Data
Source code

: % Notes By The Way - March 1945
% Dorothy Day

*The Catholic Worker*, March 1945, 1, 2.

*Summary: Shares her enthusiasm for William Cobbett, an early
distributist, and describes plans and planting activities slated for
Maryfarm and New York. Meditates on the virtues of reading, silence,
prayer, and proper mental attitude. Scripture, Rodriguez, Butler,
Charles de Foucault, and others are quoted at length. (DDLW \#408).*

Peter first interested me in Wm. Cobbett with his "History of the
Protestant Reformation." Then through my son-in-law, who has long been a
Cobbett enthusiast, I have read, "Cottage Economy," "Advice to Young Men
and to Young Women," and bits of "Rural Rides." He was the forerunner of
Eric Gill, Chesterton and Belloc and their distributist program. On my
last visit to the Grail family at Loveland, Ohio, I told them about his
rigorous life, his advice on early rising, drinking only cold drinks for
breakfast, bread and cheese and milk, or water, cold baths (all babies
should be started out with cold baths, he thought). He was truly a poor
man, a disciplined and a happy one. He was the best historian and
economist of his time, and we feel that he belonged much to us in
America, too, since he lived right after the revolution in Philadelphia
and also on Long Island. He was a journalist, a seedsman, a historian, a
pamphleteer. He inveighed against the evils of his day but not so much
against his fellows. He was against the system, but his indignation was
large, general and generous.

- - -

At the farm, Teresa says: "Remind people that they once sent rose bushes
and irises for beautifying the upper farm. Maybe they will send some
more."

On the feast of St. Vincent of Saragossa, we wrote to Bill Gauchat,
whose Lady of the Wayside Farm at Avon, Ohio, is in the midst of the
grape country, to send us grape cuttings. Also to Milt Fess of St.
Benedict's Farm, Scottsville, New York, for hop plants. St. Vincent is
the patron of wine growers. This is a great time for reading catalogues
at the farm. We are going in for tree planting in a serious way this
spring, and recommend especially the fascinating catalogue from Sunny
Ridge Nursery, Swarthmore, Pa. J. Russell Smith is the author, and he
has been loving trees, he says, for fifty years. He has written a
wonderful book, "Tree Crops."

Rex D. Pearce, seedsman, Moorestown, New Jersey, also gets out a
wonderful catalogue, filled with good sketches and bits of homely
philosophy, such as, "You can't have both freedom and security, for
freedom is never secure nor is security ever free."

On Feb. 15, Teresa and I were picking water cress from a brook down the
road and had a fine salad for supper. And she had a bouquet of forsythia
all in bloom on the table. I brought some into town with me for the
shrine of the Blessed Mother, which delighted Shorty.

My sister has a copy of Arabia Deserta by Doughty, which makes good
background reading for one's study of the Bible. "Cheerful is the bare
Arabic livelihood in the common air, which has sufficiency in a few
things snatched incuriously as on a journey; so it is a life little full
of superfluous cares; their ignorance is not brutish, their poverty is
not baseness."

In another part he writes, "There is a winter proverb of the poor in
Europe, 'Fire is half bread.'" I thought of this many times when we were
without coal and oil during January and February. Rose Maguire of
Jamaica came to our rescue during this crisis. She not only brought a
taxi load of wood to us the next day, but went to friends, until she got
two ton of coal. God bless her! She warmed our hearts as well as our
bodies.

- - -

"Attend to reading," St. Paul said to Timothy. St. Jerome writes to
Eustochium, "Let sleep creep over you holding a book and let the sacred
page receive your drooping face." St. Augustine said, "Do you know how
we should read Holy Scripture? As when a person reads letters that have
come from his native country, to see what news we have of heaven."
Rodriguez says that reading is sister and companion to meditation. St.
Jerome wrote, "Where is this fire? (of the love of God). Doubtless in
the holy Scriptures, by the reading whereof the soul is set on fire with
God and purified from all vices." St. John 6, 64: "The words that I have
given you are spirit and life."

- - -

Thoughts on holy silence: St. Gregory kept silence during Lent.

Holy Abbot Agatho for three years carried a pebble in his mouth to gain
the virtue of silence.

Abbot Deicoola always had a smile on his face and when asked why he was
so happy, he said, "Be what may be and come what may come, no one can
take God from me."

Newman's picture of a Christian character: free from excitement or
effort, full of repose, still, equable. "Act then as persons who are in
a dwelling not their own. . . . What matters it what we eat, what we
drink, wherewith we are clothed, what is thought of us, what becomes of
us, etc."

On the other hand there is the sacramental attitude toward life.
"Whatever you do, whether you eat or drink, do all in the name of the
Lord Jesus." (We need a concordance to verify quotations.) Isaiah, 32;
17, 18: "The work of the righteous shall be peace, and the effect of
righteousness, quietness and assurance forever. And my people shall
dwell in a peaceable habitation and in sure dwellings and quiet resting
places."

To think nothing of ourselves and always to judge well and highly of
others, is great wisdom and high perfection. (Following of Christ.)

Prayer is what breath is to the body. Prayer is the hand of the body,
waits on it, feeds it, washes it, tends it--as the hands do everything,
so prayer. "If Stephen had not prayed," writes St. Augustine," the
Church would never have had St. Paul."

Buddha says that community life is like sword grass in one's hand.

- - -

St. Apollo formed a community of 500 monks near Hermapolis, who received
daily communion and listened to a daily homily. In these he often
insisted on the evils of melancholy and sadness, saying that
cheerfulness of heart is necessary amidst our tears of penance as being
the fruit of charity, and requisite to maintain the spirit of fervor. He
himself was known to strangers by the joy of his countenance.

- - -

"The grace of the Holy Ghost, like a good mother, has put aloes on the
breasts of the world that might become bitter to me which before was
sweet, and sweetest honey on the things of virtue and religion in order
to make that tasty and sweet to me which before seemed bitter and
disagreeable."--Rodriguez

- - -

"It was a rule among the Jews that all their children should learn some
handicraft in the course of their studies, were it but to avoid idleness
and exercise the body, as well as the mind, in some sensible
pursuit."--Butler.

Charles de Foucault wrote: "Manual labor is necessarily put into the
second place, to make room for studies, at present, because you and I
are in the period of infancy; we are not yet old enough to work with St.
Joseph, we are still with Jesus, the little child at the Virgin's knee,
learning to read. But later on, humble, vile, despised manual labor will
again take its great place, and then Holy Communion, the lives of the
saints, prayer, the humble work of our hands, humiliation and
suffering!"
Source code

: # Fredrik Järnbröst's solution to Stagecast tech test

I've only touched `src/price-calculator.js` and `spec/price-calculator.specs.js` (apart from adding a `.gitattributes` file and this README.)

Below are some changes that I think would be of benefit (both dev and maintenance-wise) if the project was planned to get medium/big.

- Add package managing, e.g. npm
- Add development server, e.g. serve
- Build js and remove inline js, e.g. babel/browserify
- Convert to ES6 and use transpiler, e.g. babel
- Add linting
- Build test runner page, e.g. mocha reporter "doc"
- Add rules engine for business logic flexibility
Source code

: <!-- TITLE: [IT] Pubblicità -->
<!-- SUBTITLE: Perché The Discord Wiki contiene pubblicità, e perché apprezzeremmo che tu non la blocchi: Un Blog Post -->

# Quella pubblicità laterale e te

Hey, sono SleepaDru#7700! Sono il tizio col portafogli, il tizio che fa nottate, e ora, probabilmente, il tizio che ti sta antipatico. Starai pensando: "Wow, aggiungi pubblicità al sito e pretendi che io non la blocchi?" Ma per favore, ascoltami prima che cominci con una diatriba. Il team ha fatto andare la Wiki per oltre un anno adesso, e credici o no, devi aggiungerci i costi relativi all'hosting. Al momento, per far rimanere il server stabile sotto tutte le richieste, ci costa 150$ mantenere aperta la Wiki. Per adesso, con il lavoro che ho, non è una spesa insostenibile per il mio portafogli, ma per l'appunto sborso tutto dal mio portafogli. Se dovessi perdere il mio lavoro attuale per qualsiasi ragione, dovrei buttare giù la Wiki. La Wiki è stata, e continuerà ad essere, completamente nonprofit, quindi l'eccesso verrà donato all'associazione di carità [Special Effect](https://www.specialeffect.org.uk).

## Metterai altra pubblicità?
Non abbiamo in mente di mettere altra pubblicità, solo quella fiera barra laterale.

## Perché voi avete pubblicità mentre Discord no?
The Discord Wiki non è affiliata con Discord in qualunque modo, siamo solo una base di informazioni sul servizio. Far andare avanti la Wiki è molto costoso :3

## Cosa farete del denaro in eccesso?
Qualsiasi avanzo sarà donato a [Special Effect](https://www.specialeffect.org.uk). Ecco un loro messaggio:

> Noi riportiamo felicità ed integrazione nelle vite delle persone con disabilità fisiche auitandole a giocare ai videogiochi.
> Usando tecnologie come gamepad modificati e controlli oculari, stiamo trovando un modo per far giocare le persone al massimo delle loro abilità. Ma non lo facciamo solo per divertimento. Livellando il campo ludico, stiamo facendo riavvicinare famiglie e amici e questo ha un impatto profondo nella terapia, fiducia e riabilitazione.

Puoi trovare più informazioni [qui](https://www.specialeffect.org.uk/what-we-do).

Work instructions
Please copy, without any change, the lines of the material from the first through the one containing "economist of his". Write nothing else.

Exercise output
Source code

: % Notes By The Way - March 1945
% Dorothy Day

*The Catholic Worker*, March 1945, 1, 2.

*Summary: Shares her enthusiasm for William Cobbett, an early
distributist, and describes plans and planting activities slated for
Maryfarm and New York. Meditates on the virtues of reading, silence,
prayer, and proper mental attitude. Scripture, Rodriguez, Butler,
Charles de Foucault, and others are quoted at length. (DDLW \#408).*

Peter first interested me in Wm. Cobbett with his "History of the
Protestant Reformation." Then through my son-in-law, who has long been a
Cobbett enthusiast, I have read, "Cottage Economy," "Advice to Young Men
and to Young Women," and bits of "Rural Rides." He was the forerunner of
Eric Gill, Chesterton and Belloc and their distributist program. On my
last visit to the Grail family at Loveland, Ohio, I told them about his
rigorous life, his advice on early rising, drinking only cold drinks for
breakfast, bread and cheese and milk, or water, cold baths (all babies
should be started out with cold baths, he thought). He was truly a poor
man, a disciplined and a happy one. He was the best historian and
economist of his time, and we feel that he belonged much to us in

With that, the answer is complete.